Tussen criminelen onderling hebben zich wel gewelddadigheden voorgedaan. Maar voorzover de achtergronden hiervan bekend zijn geraakt, duidt dit geweld niet op een «oorlog» tussen rivaliserende bendes noch op een poging van een specifieke groep om met harde hand de hegemonie te vestigen in drughandel. De belangrijkste vorm van protectie (bedreiging, afpersing) in Nijmegen wordt uitgeoefend door leden van de PKK, die jaarlijks zowel Turken als Koerden (legale en illegale ondernemers) voor een bepaalde, financiële bijdrage aan de Koerdische zaak aanslaan. Voorzover bekend, is hierbij in de afgelopen jaren eenmaal geweld (in de vorm van brandstichting) uitgeoefend.
Gokken
In Nijmegen is sedert 1990 een legaal casino gevestigd van de stichting Holland Casino's. Specifieke problemen die in relatie staan tot georganiseerde misdaad hebben zich tot dusverre, voorzover bekend, niet voorgedaan.
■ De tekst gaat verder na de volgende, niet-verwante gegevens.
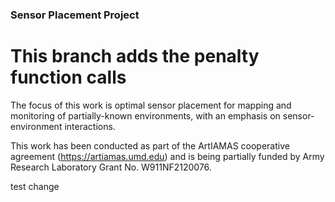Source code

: ### Sensor Placement Project

# This branch adds the penalty function calls

The focus of this work is optimal sensor placement for mapping and monitoring of partially-known environments, with an emphasis on sensor-environment interactions.

This work has been conducted as part of the ArtIAMAS cooperative agreement (https://artiamas.umd.edu) and is being partially funded by Army Research Laboratory Grant No. W911NF2120076.


test change
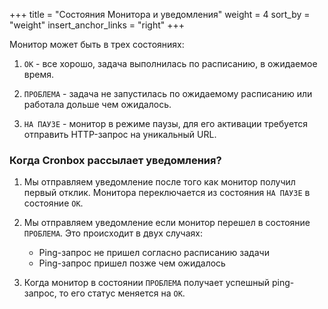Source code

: +++
title = "Состояния Монитора и уведомления"
weight = 4
sort_by = "weight"
insert_anchor_links = "right"
+++

Монитор может быть в трех состояниях:

1. `OK` - все хорошо, задача выполнилась по расписанию, в ожидаемое время.

2. `ПРОБЛЕМА` - задача не запустилась по ожидаемому расписанию или работала дольше чем ожидалось.

3. `НА ПАУЗЕ` - монитор в режиме паузы, для его активации требуется отправить HTTP-запрос на уникальный URL.

### Когда Cronbox рассылает уведомления?

1. Мы отправляем уведомление после того как монитор получил первый отклик. Монитора переключается из состояния `НА ПАУЗЕ`
в состояние `ОК`.

2. Мы отправляем уведомление если монитор перешел в состояние `ПРОБЛЕМА`. Это происходит в двух случаях:
    - Ping-запрос не пришел согласно расписанию задачи
    - Ping-запрос пришел позже чем ожидалось

3. Когда монитор в состоянии `ПРОБЛЕМА` получает успешный ping-запрос, то его статус меняется на `ОК`. 
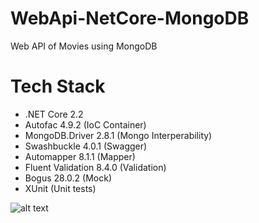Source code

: # WebApi-NetCore-MongoDB
Web API of Movies using MongoDB

# Tech Stack
- .NET Core 2.2 
- Autofac 4.9.2 (IoC Container)
- MongoDB.Driver 2.8.1 (Mongo Interperability) 
- Swashbuckle 4.0.1 (Swagger)
- Automapper 8.1.1 (Mapper)
- Fluent Validation 8.4.0 (Validation)
- Bogus 28.0.2 (Mock)
- XUnit (Unit tests)

![alt text](https://i.imgur.com/wf4d9OZ.png)
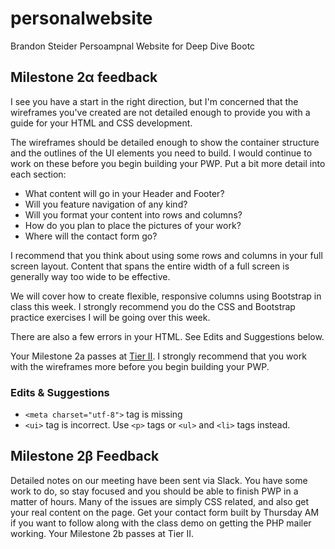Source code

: # personalwebsite
Brandon Steider Persoampnal Website for Deep Dive Bootc

## Milestone 2&alpha; feedback
I see you have a start in the right direction, but I'm concerned that the wireframes you've created are not detailed enough to provide you with a guide for your HTML and CSS development. 

The wireframes should be detailed enough to show the container structure and the outlines of the UI elements you need to build. I would continue to work on these before you begin building your PWP. Put a bit more detail into each section:

 - What content will go in your Header and Footer?
 - Will you feature navigation of any kind?
 - Will you format your content into rows and columns?
 - How do you plan to place the pictures of your work?  
 - Where will the contact form go?

I recommend that you think about using some rows and columns in your full screen layout. Content that spans the entire width of a full screen is generally way too wide to be effective.

We will cover how to create flexible, responsive columns using Bootstrap in class this week. I strongly recommend you do the CSS and Bootstrap practice exercises I will be going over this week. 

There are also a few errors in your HTML. See Edits and Suggestions below.

Your Milestone 2a passes at [Tier II](https://bootcamp-coders.cnm.edu/projects/personal/rubric/). I strongly recommend that you work with the wireframes more before you begin building your PWP.
 
### Edits &amp; Suggestions
- `<meta charset="utf-8">` tag is missing
- `<ui>` tag is incorrect. Use `<p>` tags or `<ul>` and `<li>` tags instead.

## Milestone 2&beta; Feedback
Detailed notes on our meeting have been sent via Slack. You have some work to do, so stay focused and you should be able to finish PWP in a matter of hours. Many of the issues are simply CSS related, and also get your real content on the page. Get your contact form built by Thursday AM if you want to follow along with the class demo on getting the PHP mailer working. Your Milestone 2b passes at Tier II.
Recentelijk is in de omgeving van Nijmegen een Chinese man vermoord. Hij zou zich schuldig hebben gemaakt aan «loan sharking», dat wil zeggen tegen woekerrentes geld geleend hebben aan Chinezen met grote speelschulden. Vermoed wordt dat hij is vermoord door een concurrent. Momenteel bevinden zich, naar de politie aanneemt, geen illegale casino's (Golden Ten) meer in Nijmegen. In het verleden zijn er twee van dergelijke casino's geweest, maar deze zijn na herhaalde politie-acties momenteel opgeheven.
In voornamelijk cafetaria's worden enkele illegale kansspelen bedreven, onder meer wordt een krasloterij geëxploiteerd. Het aantal toegestane legale kansspelautomaten is in deze «laagdrempelige gelegenheden» teruggebracht van twee naar één. Over de eigenaars van deze automaten zijn geen gegevens bekend.